Cormac McCarthy recusa aparições a ponto de uma ex-mulher narrar que o casal, sem dinheiro, passava fome nos anos 70 enquanto ele recusava os convites para eventos literários. Em 2008, contudo, o autor de “Meridiano de Sangue”, “A Estrada”, “Onde os velhos não têm vez” e outros ótimos romances rompeu a reclusão para uma entrevista à apresentadora Oprah Winfrey. Continua como único registro da confissão de suas duas grandes influências na maneira de usar a pontuação: William Faulkner e MacKinlay Kantor, autor hoje esquecido, mas que foi o ganhador do Pulitzer em sua época.

Não li MacKinlay, mas Faulkner, assim como McCarthy, gostava das frases curtas. Há outras características: os pronomes que surgem quase do nada, o vocabulário obscuro, cheio de palavras inventadas e uma prosa densa, repleta de figuras de linguagem elaboradas. McCarthy, como Faulkner, é ambíguo e gosta de reter informações, que não fornece ao leitor. Muitas vezes tempo e espaço ficam indefinidos e ambos os escritores são usuários recorrentes de flashbacks.

Quando à pontução, ele destacou três (desculpe) pontos:

1. Aspas.

Não usa. Os diálogos são diretos, sem marcações. Por mais que isso possa incomodar a leitura e contrariar aquilo que se ensina nas oficinas de escrita, é claro que com ele funciona. Escrever o diálogo desse jeito, McCarthy salienta, exige o compromisso de ser claro para não deixar o leitor perdido: “Você realmente tem que estar ciente de que não há aspas e escrever de forma a orientar as pessoas quanto a quem está falando”. Se fracassar nisso, o leitor se perde e a confusão começa a competir com a narrativa.

Um exemplo disso logo no comecinho de “Meridiano de Sangue”.

Amigos, disse o reverendo, ele não conseguia ficar de fora desses antros do inferno, antros do inferno bem aqui em Nacogdoches. Eu disse a ele, disse: Vai levar o filho de Deus ali dentro com você? E ele disse: Oh, não. Não, não vou.

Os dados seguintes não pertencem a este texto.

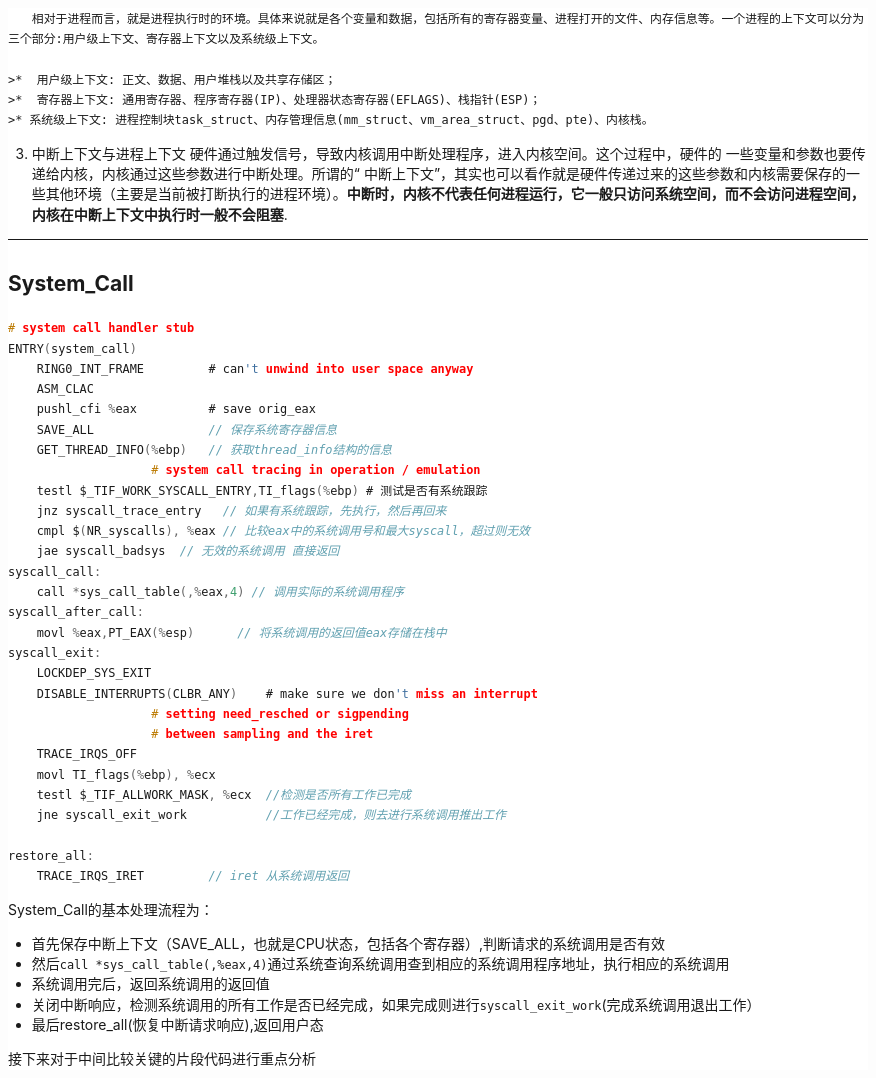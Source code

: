     　　相对于进程而言，就是进程执行时的环境。具体来说就是各个变量和数据，包括所有的寄存器变量、进程打开的文件、内存信息等。一个进程的上下文可以分为三个部分:用户级上下文、寄存器上下文以及系统级上下文。
    
    >*  用户级上下文: 正文、数据、用户堆栈以及共享存储区；
    >*  寄存器上下文: 通用寄存器、程序寄存器(IP)、处理器状态寄存器(EFLAGS)、栈指针(ESP)；
    >* 系统级上下文: 进程控制块task_struct、内存管理信息(mm_struct、vm_area_struct、pgd、pte)、内核栈。

3. 中断上下文与进程上下文
硬件通过触发信号，导致内核调用中断处理程序，进入内核空间。这个过程中，硬件的 一些变量和参数也要传递给内核，内核通过这些参数进行中断处理。所谓的“ 中断上下文”，其实也可以看作就是硬件传递过来的这些参数和内核需要保存的一些其他环境（主要是当前被打断执行的进程环境）。**中断时，内核不代表任何进程运行，它一般只访问系统空间，而不会访问进程空间，内核在中断上下文中执行时一般不会阻塞**.

---
## System_Call

```c
# system call handler stub
ENTRY(system_call)
	RING0_INT_FRAME			# can't unwind into user space anyway
	ASM_CLAC
	pushl_cfi %eax			# save orig_eax
	SAVE_ALL				// 保存系统寄存器信息
	GET_THREAD_INFO(%ebp)   // 获取thread_info结构的信息
					# system call tracing in operation / emulation
	testl $_TIF_WORK_SYSCALL_ENTRY,TI_flags(%ebp) # 测试是否有系统跟踪
	jnz syscall_trace_entry   // 如果有系统跟踪，先执行，然后再回来
	cmpl $(NR_syscalls), %eax // 比较eax中的系统调用号和最大syscall，超过则无效
	jae syscall_badsys  // 无效的系统调用 直接返回
syscall_call:
	call *sys_call_table(,%eax,4) // 调用实际的系统调用程序
syscall_after_call:
	movl %eax,PT_EAX(%esp)		// 将系统调用的返回值eax存储在栈中
syscall_exit:
	LOCKDEP_SYS_EXIT
	DISABLE_INTERRUPTS(CLBR_ANY)	# make sure we don't miss an interrupt
					# setting need_resched or sigpending
					# between sampling and the iret
	TRACE_IRQS_OFF
	movl TI_flags(%ebp), %ecx
	testl $_TIF_ALLWORK_MASK, %ecx	//检测是否所有工作已完成
	jne syscall_exit_work  			//工作已经完成，则去进行系统调用推出工作

restore_all:
	TRACE_IRQS_IRET			// iret 从系统调用返回
```

System_Call的基本处理流程为：
- 首先保存中断上下文（SAVE_ALL，也就是CPU状态，包括各个寄存器）,判断请求的系统调用是否有效
- 然后`call *sys_call_table(,%eax,4)`通过系统查询系统调用查到相应的系统调用程序地址，执行相应的系统调用
- 系统调用完后，返回系统调用的返回值
- 关闭中断响应，检测系统调用的所有工作是否已经完成，如果完成则进行`syscall_exit_work`(完成系统调用退出工作）
- 最后restore_all(恢复中断请求响应),返回用户态

接下来对于中间比较关键的片段代码进行重点分析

E eu disse: Não sabe que ele disse eu vou seguir você por todo o sempre até o fim da jornada?
Bem, ele disse, não pedi a ninguém pra ir aonde quer que seja. E eu disse: Amigo, não precisa pedir. Ele vai acompanhar você em cada passo do caminho, querendo ou não. Eu disse: Amigo, não pode se livrar dele. Ora. Vai arrastá-lo a ele, a ele, àquele antro do inferno ali?
Já viu um lugar onde chove desse jeito?
O kid observava o reverendo. Virou para o homem que falava. Usava longos bigodes à moda dos tropeiros e portava um chapéu de abas largas com uma copa baixa e redonda. Era levemente estrábico e observava o kid gravemente, como que ansioso por saber sua opinião sobre a chuva.
Acabei de chegar, disse o kid.
Bom, nunca vi nada igual.

2. Dois pontos e ponto e vírgula:

“Você pode usar dois pontos se está se preparando para dar uma lista de algo que se segue ao que acabou de dizer”. Usar dois pontos exige uma situação muito específica: enumerar algo, fazer uma lista, etc. McCarthy considera desnecessários os outros usos.

No entanto, não é bem assim. Não há, por exemplo, nenhuma lista em “Meridiano de Sangue” e em “A Estrada”, os dois pontos, mais do que produzir listas, têm um único uso frequente: introduzir falas dos personagens.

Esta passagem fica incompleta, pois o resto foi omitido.